Work to be completed: In the entries that follow, the first line to write out is the one containing "regressions.", and the last is the one containing "own earlier prefix: all". Reproduce that stretch exactly, with nothing before or after it.

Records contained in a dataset
——
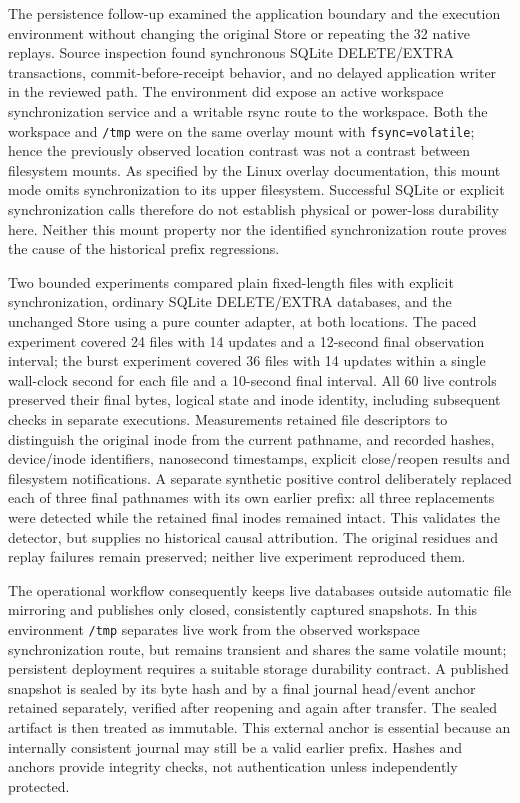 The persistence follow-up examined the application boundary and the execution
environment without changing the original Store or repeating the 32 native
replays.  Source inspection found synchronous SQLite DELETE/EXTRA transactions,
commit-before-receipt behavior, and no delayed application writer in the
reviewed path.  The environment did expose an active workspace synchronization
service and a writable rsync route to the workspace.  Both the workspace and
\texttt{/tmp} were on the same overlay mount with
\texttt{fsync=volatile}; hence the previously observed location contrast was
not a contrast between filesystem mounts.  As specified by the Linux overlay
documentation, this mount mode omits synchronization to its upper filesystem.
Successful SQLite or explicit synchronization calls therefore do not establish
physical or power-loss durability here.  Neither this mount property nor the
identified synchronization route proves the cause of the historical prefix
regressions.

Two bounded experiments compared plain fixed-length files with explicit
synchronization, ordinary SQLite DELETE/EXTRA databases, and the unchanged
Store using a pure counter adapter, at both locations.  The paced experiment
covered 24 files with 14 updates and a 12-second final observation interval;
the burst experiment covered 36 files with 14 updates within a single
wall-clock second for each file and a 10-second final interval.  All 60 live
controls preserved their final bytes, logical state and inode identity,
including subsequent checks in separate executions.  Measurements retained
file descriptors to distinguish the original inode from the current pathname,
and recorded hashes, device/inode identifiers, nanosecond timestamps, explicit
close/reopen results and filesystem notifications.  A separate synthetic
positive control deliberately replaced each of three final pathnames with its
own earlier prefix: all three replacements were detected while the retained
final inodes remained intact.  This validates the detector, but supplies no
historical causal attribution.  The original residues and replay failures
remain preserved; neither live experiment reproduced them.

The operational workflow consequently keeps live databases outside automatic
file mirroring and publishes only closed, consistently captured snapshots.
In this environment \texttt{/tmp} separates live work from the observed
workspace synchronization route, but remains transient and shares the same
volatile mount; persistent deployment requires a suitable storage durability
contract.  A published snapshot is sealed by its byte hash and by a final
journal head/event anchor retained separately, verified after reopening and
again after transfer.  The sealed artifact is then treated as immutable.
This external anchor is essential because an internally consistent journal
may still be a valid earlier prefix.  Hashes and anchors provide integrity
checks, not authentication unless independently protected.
——
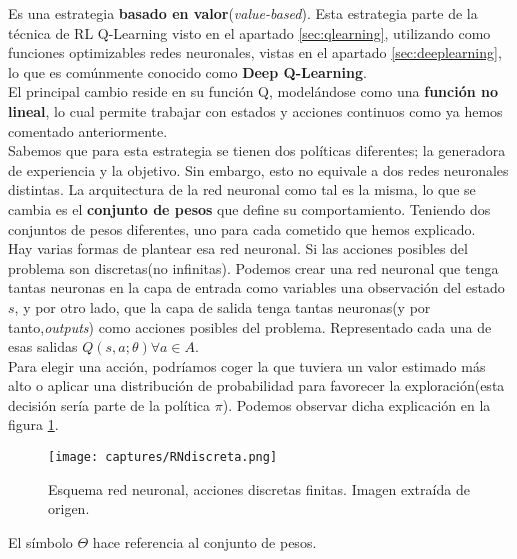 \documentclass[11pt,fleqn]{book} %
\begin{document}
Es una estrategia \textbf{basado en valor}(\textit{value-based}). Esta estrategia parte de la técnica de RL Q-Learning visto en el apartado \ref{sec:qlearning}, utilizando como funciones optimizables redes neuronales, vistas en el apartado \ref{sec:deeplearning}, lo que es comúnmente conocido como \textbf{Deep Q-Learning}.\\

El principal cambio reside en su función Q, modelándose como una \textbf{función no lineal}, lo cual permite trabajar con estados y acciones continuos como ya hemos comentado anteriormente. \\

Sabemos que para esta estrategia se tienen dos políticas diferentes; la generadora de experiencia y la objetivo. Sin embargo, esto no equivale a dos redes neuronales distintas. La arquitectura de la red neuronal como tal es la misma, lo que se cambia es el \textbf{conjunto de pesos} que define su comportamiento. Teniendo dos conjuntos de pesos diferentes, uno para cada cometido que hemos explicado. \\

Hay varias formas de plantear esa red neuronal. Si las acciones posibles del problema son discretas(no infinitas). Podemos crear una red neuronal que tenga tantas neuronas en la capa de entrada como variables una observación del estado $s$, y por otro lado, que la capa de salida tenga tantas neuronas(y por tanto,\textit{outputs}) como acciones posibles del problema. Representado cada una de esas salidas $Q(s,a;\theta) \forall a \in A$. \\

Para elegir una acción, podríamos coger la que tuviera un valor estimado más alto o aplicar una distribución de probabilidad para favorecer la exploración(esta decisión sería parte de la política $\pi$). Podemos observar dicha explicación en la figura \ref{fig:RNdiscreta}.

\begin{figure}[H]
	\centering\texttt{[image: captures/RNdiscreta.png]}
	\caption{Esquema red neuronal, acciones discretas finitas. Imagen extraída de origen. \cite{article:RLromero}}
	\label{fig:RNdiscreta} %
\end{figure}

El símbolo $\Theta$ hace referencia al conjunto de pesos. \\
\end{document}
——
Response to this exercise:
regressions.

Two bounded experiments compared plain fixed-length files with explicit
synchronization, ordinary SQLite DELETE/EXTRA databases, and the unchanged
Store using a pure counter adapter, at both locations.  The paced experiment
covered 24 files with 14 updates and a 12-second final observation interval;
the burst experiment covered 36 files with 14 updates within a single
wall-clock second for each file and a 10-second final interval.  All 60 live
controls preserved their final bytes, logical state and inode identity,
including subsequent checks in separate executions.  Measurements retained
file descriptors to distinguish the original inode from the current pathname,
and recorded hashes, device/inode identifiers, nanosecond timestamps, explicit
close/reopen results and filesystem notifications.  A separate synthetic
positive control deliberately replaced each of three final pathnames with its
own earlier prefix: all three replacements were detected while the retained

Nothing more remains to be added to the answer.